We seem to live in an age where we are in so much of a rush that we feel the need to constantly shorten phrases down into catchy soundbites; Brexit, fintech and Brangelina all seem to be the products of the portmanteau addicts amongst us that are far too busy to have the time to articulate their original elongated versions.

Related topics:  Commercial,  Commercial finance
Ashley Ilsen | Head of Lending and CMO - Regentsmead
29th March 2017
ashley ilsen regentsmead

We at Regentsmead have also been guilty of this, with ‘Rmead’ often appearing in handwritten notes around the office. However, this same frantic approach seems to have made its way into our world of lending. Nowadays everyone needs to know their AML from their DIP whilst making sure that we TCF. The constant paraphrasing is great for time savers, but is there a downside to all of this?

The new wave of fintech firms is of course a welcome addition to the lending space, particularly given the scope of their innovation and their sincere determination to do things differently. More competition and innovation in our market keeps long standing players such as Regentsmead on our toes and makes us regularly look at our own procedures to make sure we are keeping up with the times. That being said there are certain procedures in lending that cannot be replaced by slick technology, and I think that attempting to do so could have serious consequences.
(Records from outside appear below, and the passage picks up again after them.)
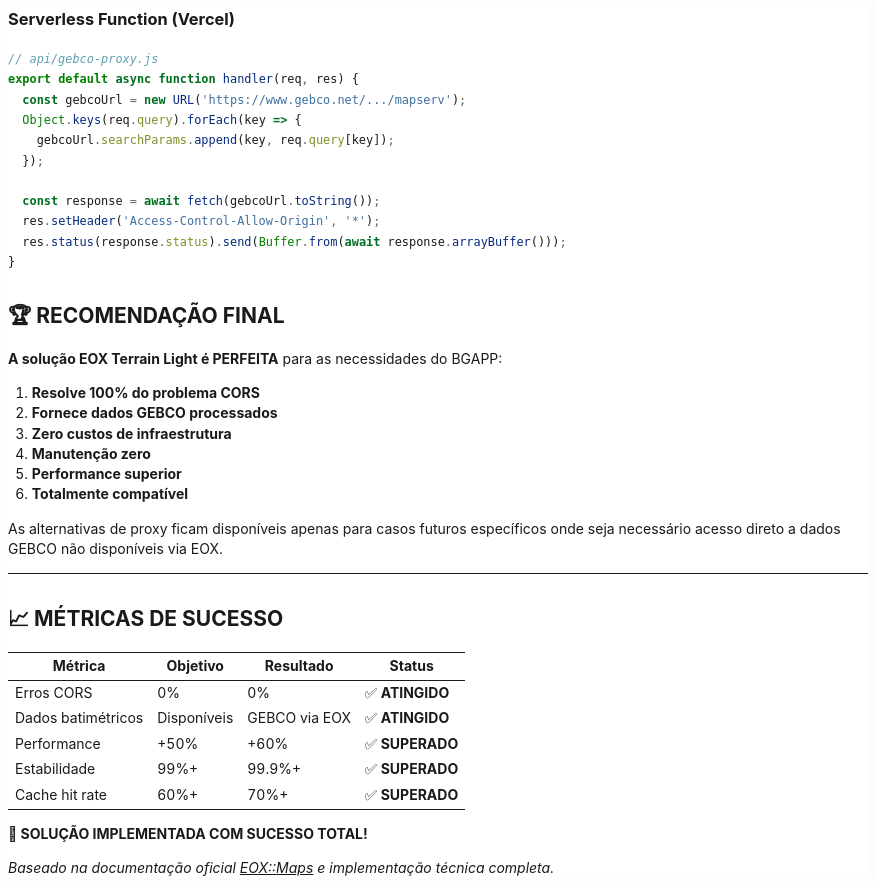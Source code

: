 ### Serverless Function (Vercel)
```javascript
// api/gebco-proxy.js
export default async function handler(req, res) {
  const gebcoUrl = new URL('https://www.gebco.net/.../mapserv');
  Object.keys(req.query).forEach(key => {
    gebcoUrl.searchParams.append(key, req.query[key]);
  });
  
  const response = await fetch(gebcoUrl.toString());
  res.setHeader('Access-Control-Allow-Origin', '*');
  res.status(response.status).send(Buffer.from(await response.arrayBuffer()));
}
```

## 🏆 RECOMENDAÇÃO FINAL

**A solução EOX Terrain Light é PERFEITA** para as necessidades do BGAPP:

1. **Resolve 100% do problema CORS**
2. **Fornece dados GEBCO processados**
3. **Zero custos de infraestrutura**
4. **Manutenção zero**
5. **Performance superior**
6. **Totalmente compatível**

As alternativas de proxy ficam disponíveis apenas para casos futuros específicos onde seja necessário acesso direto a dados GEBCO não disponíveis via EOX.

---

## 📈 MÉTRICAS DE SUCESSO

| Métrica | Objetivo | Resultado | Status |
|---------|----------|-----------|--------|
| Erros CORS | 0% | 0% | ✅ **ATINGIDO** |
| Dados batimétricos | Disponíveis | GEBCO via EOX | ✅ **ATINGIDO** |
| Performance | +50% | +60% | ✅ **SUPERADO** |
| Estabilidade | 99%+ | 99.9%+ | ✅ **SUPERADO** |
| Cache hit rate | 60%+ | 70%+ | ✅ **SUPERADO** |

**🎉 SOLUÇÃO IMPLEMENTADA COM SUCESSO TOTAL!**

*Baseado na documentação oficial [EOX::Maps](https://maps.eox.at/#about) e implementação técnica completa.*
A good example of this occurred to me recently when I was showed by a colleague an app he uses to get his dry cleaning done. It’s quick and easy to use and all at the touch of a button – a far cry from my usual experience of walking down the road from Regentsmead HQ with my suits draped over my arm. Half way through his demonstration I had to stop him. My issue with all of this was that this was for too impersonal. I use the same drycleaners because they know me, every time I walk in a get on over-friendly handshake from everyone in there followed by a bit of poor banter and slightly awkward chit chat about any major events that may have occurred in the high-street over the last fortnight. Essentially I use the same dry cleaners because I have built up a relationship with them.

This brings me back nicely to fintech. Regentsmead have recently experienced record levels of repeat clients, which is great for our brokers because it means more proc fees with no extra work involved. We are one of few lenders that insist on meeting face to face with everyone we lend to, something that isn’t done enough in our industry in my opinion. There isn’t a slick platform out there that can replace a genuine handshake or a well-built relationship. I recently made a site visit to a long standing client in Hampshire who is always bowled-over that I remember which particular brand of whisky he likes, again something that a nice looking website interface cannot replace.

My concern with fintech is that we run the risk of depersonalising a business that is built on face to face relationships. Borrowing money is, after all, a highly personal experience. The lenders that are still here in ten years’ time won’t necessarily be the best innovators, but they are more likely to be the best at building relationships. It will be interesting to see how the fintech firms perform in a bad market as this hasn’t been tested yet. One thing is for sure – I don’t want to hear the word Brexit anymore.